◆ **The task**
Every line of the material must be given again verbatim. Skip the images.
Supplied data Start Marker
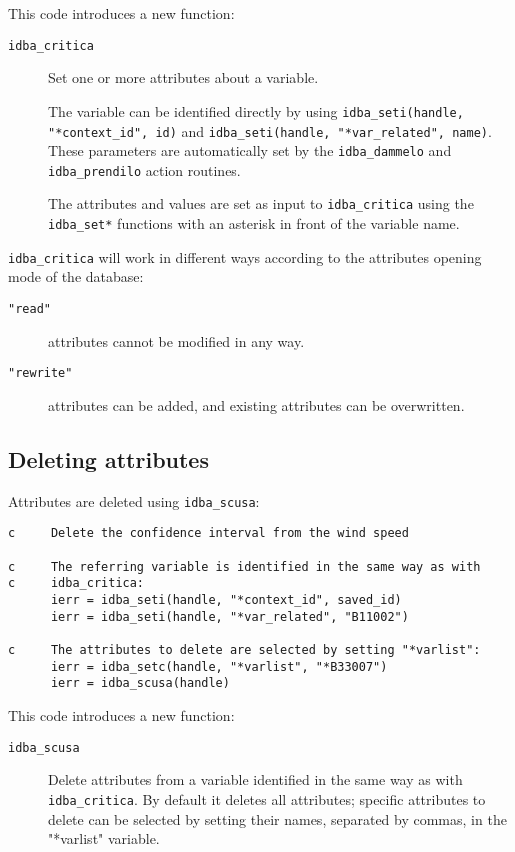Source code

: \documentclass[final,12pt,a4paper,twoside]{book}
\begin{document}
This code introduces a new function:

\begin{description}
\item[{\tt idba\_critica}]
  Set one or more attributes about a variable.
  
  The variable can be identified directly by using {\tt idba\_seti(handle,
  "*context\_id", id)} and {\tt idba\_seti(handle, "*var\_related", name)}.
  These parameters are automatically set by the {\tt idba\_dammelo} and {\tt
  idba\_prendilo} action routines.

  The attributes and values are set as input to {\tt idba\_critica} using the
  {\tt idba\_set*} functions with an asterisk in front of the variable name.
\end{description}


{\tt idba\_critica} will work in different ways according to the attributes
opening mode of the database:

\begin{description}
\item[{\tt "read"}] attributes cannot be modified in any way.
\item[{\tt "rewrite"}] attributes can be added, and existing attributes can be
                   overwritten.
\end{description}


\subsection{Deleting attributes}

Attributes are deleted using {\tt idba\_scusa}:

\label{fun-idba_scusa}

\begin{verbatim}
c     Delete the confidence interval from the wind speed

c     The referring variable is identified in the same way as with
c     idba_critica:
      ierr = idba_seti(handle, "*context_id", saved_id)
      ierr = idba_seti(handle, "*var_related", "B11002")

c     The attributes to delete are selected by setting "*varlist":
      ierr = idba_setc(handle, "*varlist", "*B33007")
      ierr = idba_scusa(handle)
\end{verbatim}

This code introduces a new function:

\begin{description}
\item[{\tt idba\_scusa}]
  Delete attributes from a variable identified in the same way as with {\tt
  idba\_critica}.  By default it deletes all attributes; specific attributes to
  delete can be selected by setting their names, separated by commas, in the
  "*varlist" variable.
\end{description}
\end{document}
Supplied data End Marker
◆ **Output of the task**
Source code

: \documentclass[final,12pt,a4paper,twoside]{book}
\begin{document}
This code introduces a new function:

\begin{description}
\item[{\tt idba\_critica}]
  Set one or more attributes about a variable.
  
  The variable can be identified directly by using {\tt idba\_seti(handle,
  "*context\_id", id)} and {\tt idba\_seti(handle, "*var\_related", name)}.
  These parameters are automatically set by the {\tt idba\_dammelo} and {\tt
  idba\_prendilo} action routines.

  The attributes and values are set as input to {\tt idba\_critica} using the
  {\tt idba\_set*} functions with an asterisk in front of the variable name.
\end{description}


{\tt idba\_critica} will work in different ways according to the attributes
opening mode of the database:

\begin{description}
\item[{\tt "read"}] attributes cannot be modified in any way.
\item[{\tt "rewrite"}] attributes can be added, and existing attributes can be
                   overwritten.
\end{description}


\subsection{Deleting attributes}

Attributes are deleted using {\tt idba\_scusa}:

\label{fun-idba_scusa}

\begin{verbatim}
c     Delete the confidence interval from the wind speed

c     The referring variable is identified in the same way as with
c     idba_critica:
      ierr = idba_seti(handle, "*context_id", saved_id)
      ierr = idba_seti(handle, "*var_related", "B11002")

c     The attributes to delete are selected by setting "*varlist":
      ierr = idba_setc(handle, "*varlist", "*B33007")
      ierr = idba_scusa(handle)
\end{verbatim}

This code introduces a new function:

\begin{description}
\item[{\tt idba\_scusa}]
  Delete attributes from a variable identified in the same way as with {\tt
  idba\_critica}.  By default it deletes all attributes; specific attributes to
  delete can be selected by setting their names, separated by commas, in the
  "*varlist" variable.
\end{description}
\end{document}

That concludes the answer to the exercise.